§ INSTRUCTIONS TO FOLLOW
Look below for the line containing "对于通过 transcoded-port 创建的文本端口，仅当传递给"; from there through the line containing "When called with", both lines included, please set down each line exactly and nothing else.

§ INFORMATION SUPPLIED
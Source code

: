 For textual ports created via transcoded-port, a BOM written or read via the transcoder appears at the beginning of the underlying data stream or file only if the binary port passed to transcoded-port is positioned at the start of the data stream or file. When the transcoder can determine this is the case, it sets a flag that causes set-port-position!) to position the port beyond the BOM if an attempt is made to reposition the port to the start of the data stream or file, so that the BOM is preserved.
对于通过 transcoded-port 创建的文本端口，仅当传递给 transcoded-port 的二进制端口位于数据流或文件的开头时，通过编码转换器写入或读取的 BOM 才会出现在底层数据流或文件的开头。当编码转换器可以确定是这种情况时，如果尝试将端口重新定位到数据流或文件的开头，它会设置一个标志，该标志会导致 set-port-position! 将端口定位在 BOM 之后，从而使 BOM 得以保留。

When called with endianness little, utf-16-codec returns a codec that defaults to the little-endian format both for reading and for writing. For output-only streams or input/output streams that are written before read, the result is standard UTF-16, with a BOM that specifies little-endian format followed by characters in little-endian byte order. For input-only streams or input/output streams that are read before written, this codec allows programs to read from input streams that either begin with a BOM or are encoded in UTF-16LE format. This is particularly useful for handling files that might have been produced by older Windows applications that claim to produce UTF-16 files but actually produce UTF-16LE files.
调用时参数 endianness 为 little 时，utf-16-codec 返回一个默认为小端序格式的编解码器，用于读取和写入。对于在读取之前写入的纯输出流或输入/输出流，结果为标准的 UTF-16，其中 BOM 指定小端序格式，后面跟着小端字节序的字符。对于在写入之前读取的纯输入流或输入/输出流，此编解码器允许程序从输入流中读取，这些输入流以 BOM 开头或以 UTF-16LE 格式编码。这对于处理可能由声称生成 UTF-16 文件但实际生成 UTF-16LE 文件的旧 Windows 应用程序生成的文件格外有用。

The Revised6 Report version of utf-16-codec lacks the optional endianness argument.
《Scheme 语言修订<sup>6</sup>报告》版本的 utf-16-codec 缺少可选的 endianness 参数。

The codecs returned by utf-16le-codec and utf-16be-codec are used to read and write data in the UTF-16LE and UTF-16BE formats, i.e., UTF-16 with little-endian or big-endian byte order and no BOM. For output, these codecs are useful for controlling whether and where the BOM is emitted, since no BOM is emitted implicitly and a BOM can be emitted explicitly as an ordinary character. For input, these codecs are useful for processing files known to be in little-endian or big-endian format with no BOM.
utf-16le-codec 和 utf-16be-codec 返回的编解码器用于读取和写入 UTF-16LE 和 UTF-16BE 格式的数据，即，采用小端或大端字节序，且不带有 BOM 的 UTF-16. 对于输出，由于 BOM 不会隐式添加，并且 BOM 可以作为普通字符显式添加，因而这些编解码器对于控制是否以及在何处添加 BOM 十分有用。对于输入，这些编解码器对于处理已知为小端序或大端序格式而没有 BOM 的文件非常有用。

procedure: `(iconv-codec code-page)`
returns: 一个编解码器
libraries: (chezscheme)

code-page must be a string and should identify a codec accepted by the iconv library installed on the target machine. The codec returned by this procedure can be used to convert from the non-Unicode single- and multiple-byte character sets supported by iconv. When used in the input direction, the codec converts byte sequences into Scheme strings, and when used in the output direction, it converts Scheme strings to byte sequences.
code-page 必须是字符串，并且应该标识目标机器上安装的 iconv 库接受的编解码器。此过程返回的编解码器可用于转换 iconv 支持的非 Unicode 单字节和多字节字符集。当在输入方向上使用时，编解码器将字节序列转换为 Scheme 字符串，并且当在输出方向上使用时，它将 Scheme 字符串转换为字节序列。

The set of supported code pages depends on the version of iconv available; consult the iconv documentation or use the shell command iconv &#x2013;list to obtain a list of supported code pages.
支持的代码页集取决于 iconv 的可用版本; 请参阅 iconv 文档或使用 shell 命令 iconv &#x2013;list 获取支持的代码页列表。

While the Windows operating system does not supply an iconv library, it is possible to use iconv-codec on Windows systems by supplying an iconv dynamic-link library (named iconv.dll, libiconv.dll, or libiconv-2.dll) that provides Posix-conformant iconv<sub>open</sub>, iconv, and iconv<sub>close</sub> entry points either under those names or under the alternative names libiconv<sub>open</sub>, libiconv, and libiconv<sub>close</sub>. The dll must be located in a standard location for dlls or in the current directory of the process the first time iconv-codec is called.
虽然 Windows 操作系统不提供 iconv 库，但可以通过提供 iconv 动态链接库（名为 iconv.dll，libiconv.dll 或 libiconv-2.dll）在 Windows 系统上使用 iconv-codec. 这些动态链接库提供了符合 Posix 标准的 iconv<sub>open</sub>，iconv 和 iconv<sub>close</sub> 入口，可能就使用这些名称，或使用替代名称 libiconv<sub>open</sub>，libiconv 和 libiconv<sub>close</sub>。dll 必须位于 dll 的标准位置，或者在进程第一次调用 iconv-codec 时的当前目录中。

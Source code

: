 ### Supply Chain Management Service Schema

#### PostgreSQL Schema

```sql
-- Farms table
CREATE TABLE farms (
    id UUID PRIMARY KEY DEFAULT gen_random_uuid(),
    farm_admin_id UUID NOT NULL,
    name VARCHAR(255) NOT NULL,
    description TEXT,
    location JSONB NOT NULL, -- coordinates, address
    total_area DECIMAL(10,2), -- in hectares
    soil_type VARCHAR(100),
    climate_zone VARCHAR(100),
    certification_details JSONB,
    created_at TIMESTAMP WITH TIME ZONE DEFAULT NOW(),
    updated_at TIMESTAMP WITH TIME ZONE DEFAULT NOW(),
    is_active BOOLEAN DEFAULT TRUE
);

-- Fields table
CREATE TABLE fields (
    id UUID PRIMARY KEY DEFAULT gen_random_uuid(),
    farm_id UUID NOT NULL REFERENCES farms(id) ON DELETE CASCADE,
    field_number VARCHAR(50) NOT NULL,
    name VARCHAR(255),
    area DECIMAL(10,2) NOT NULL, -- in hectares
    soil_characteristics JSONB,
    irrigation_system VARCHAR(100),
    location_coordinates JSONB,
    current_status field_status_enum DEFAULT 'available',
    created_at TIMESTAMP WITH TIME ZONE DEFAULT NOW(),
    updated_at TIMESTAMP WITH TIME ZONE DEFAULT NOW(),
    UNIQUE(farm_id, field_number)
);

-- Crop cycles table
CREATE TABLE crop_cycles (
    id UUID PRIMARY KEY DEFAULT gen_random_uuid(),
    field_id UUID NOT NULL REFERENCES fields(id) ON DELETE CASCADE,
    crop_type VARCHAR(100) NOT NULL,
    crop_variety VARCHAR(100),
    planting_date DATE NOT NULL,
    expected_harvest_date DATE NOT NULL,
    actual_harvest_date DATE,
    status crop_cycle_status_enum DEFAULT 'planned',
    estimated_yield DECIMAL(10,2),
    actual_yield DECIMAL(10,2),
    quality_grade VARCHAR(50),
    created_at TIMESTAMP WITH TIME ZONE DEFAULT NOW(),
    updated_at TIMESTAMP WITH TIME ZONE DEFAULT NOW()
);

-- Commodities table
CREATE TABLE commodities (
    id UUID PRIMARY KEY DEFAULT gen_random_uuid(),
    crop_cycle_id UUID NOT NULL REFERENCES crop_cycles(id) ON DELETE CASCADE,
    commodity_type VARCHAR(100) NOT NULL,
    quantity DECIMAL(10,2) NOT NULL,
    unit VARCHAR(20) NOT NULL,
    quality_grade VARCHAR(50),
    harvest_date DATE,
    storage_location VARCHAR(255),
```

§ ANSWER SECTION
对于通过 transcoded-port 创建的文本端口，仅当传递给 transcoded-port 的二进制端口位于数据流或文件的开头时，通过编码转换器写入或读取的 BOM 才会出现在底层数据流或文件的开头。当编码转换器可以确定是这种情况时，如果尝试将端口重新定位到数据流或文件的开头，它会设置一个标志，该标志会导致 set-port-position! 将端口定位在 BOM 之后，从而使 BOM 得以保留。

When called with endianness little, utf-16-codec returns a codec that defaults to the little-endian format both for reading and for writing. For output-only streams or input/output streams that are written before read, the result is standard UTF-16, with a BOM that specifies little-endian format followed by characters in little-endian byte order. For input-only streams or input/output streams that are read before written, this codec allows programs to read from input streams that either begin with a BOM or are encoded in UTF-16LE format. This is particularly useful for handling files that might have been produced by older Windows applications that claim to produce UTF-16 files but actually produce UTF-16LE files.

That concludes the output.